(Items listed in a dataset)
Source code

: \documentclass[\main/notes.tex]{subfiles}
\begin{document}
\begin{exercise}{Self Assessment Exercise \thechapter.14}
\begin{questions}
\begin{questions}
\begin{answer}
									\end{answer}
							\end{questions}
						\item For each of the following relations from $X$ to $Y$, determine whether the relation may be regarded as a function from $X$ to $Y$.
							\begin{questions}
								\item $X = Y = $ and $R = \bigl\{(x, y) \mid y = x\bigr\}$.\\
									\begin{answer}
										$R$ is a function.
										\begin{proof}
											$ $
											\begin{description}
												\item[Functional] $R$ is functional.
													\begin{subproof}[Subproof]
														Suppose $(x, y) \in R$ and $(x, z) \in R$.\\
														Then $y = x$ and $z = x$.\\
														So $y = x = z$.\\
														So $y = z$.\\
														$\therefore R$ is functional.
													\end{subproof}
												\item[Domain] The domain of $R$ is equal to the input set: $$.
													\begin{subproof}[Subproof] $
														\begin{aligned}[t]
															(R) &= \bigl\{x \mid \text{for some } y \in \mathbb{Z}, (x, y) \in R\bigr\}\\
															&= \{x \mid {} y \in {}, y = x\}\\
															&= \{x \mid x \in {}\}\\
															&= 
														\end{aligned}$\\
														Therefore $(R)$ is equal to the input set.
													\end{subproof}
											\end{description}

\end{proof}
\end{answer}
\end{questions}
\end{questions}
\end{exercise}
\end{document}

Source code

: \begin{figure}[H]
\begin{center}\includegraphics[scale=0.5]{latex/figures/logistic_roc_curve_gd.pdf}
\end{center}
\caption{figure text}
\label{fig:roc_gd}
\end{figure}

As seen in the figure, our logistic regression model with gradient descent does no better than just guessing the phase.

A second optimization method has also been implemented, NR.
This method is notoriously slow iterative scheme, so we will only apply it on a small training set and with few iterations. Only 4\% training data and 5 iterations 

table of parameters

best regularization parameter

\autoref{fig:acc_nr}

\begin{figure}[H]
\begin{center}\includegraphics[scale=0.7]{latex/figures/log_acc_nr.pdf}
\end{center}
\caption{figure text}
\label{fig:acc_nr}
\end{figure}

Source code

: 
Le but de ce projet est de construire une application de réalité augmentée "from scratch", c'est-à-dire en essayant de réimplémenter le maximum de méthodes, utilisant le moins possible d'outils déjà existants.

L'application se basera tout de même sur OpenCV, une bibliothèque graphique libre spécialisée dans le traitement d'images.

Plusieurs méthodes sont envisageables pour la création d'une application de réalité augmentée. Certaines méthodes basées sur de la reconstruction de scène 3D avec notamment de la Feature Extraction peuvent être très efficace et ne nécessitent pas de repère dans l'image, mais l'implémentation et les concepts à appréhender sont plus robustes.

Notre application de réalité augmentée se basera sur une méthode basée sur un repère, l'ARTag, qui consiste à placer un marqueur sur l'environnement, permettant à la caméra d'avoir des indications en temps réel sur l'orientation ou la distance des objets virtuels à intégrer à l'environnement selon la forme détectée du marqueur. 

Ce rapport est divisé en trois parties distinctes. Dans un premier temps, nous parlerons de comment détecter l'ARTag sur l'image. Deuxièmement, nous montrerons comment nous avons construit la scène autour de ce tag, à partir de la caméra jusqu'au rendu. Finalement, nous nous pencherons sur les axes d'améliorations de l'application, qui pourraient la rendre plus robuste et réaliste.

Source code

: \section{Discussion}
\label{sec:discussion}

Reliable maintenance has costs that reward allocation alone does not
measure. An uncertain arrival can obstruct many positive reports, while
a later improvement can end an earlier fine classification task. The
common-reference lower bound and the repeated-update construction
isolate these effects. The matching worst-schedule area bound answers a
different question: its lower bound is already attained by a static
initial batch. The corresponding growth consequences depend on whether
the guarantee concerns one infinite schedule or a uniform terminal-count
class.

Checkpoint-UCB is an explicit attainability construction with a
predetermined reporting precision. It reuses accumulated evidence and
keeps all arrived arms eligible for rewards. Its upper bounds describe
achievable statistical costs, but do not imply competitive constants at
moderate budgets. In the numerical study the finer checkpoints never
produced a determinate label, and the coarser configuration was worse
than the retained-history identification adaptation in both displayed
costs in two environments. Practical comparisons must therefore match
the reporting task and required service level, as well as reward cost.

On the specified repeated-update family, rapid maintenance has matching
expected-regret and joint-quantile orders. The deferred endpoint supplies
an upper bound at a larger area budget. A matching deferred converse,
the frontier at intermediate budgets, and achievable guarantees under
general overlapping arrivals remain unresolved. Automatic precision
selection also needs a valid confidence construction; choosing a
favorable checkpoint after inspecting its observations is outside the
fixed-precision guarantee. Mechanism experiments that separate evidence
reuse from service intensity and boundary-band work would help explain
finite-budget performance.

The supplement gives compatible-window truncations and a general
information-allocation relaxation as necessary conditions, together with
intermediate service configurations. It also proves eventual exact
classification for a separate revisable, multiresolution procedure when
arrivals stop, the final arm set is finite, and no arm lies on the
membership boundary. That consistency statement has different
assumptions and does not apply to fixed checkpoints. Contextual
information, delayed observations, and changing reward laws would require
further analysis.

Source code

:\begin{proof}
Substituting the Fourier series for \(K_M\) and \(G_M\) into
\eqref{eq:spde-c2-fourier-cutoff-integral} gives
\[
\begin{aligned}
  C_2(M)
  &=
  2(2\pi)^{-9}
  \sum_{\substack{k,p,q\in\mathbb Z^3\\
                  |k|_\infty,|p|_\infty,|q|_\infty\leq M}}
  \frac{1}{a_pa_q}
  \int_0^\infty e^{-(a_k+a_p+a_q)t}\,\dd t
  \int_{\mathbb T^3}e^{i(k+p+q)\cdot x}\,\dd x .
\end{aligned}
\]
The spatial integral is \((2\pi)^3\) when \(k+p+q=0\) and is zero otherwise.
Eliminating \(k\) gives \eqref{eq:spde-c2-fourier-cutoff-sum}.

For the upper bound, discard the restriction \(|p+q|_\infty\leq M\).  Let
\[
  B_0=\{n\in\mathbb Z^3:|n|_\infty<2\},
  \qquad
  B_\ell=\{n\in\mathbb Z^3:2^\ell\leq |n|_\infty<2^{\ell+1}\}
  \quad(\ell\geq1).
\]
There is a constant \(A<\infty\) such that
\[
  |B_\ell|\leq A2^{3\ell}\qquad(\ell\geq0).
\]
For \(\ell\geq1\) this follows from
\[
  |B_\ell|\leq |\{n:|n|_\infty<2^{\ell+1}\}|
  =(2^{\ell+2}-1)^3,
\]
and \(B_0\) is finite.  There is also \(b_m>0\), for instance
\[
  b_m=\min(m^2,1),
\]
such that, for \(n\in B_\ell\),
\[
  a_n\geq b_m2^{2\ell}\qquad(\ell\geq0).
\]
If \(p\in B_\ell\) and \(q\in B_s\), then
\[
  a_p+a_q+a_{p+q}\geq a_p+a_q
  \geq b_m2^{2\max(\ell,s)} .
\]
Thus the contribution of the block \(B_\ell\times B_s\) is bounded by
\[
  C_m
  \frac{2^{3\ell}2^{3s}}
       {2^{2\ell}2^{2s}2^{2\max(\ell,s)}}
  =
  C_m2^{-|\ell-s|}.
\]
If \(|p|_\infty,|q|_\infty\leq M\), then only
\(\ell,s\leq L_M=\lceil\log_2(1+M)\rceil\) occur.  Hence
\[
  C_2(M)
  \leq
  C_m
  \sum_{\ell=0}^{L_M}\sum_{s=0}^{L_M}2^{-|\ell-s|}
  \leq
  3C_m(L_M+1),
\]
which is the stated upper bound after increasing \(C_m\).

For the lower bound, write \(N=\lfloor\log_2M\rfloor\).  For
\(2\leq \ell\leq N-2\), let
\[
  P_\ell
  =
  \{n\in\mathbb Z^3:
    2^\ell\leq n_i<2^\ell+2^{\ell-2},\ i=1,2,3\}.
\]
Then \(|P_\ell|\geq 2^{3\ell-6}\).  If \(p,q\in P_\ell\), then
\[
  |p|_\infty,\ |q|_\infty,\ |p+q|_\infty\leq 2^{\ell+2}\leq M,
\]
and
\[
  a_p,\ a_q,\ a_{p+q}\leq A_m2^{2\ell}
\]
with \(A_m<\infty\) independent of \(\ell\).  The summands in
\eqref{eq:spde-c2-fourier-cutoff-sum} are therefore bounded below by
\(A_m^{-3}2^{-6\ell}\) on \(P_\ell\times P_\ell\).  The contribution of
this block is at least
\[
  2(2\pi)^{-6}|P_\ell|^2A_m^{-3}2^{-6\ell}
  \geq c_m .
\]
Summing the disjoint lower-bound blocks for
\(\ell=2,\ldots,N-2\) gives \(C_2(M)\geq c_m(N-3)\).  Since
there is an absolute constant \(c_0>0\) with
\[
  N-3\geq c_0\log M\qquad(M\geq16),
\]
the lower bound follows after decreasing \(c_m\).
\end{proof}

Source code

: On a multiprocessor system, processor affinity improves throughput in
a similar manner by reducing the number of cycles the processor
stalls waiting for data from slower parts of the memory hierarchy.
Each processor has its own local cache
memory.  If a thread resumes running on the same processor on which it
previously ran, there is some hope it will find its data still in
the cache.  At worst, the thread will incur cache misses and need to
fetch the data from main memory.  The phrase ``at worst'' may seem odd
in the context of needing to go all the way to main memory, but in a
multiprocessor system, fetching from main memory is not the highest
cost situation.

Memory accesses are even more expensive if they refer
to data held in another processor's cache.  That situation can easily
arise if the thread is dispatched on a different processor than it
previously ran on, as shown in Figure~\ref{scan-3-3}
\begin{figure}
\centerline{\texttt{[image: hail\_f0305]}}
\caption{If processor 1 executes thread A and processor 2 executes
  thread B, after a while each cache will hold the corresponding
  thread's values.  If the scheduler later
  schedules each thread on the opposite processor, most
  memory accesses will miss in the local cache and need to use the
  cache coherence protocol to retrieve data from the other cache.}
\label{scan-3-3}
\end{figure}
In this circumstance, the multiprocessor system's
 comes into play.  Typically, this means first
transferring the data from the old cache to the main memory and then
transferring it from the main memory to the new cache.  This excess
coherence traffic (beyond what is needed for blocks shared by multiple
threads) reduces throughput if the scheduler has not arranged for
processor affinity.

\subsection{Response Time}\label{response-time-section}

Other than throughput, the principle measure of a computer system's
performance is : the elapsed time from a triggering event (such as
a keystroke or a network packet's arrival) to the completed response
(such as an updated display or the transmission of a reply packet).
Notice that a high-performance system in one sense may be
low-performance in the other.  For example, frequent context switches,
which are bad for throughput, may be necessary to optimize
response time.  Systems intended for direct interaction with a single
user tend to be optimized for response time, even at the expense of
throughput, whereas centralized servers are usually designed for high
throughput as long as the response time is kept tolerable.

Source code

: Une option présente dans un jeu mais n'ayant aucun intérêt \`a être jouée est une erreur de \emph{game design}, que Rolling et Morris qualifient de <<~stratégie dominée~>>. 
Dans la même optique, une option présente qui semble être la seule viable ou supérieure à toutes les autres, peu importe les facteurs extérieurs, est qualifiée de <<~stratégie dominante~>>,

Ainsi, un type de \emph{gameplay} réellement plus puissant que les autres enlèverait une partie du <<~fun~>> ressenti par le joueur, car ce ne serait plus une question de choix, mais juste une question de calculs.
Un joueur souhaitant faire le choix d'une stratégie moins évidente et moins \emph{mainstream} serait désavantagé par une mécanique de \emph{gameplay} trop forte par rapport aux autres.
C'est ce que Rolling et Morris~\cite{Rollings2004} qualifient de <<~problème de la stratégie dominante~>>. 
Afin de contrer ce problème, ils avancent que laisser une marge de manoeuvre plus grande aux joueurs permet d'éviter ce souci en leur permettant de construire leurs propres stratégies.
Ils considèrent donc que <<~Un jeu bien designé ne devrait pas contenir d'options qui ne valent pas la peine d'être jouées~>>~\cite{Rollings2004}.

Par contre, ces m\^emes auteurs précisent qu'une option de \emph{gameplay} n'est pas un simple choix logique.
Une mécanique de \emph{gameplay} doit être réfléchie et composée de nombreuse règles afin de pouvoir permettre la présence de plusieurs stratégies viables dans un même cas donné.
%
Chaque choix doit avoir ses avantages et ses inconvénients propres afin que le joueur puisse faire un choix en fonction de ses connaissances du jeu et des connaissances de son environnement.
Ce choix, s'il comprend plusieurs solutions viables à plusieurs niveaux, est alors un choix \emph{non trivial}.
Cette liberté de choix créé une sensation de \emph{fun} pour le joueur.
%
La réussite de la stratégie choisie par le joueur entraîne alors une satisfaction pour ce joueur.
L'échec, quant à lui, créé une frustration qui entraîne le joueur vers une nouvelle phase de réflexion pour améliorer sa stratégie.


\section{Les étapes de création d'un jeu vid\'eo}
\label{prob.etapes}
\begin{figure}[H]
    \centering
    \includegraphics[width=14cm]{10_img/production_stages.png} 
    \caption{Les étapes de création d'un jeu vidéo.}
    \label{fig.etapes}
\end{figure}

● **Aim of the task**: Which lines in the records above include the word "checkpoints"? Copy them out.

● **Worked solution**:
moderate budgets. In the numerical study the finer checkpoints never
assumptions and does not apply to fixed checkpoints. Contextual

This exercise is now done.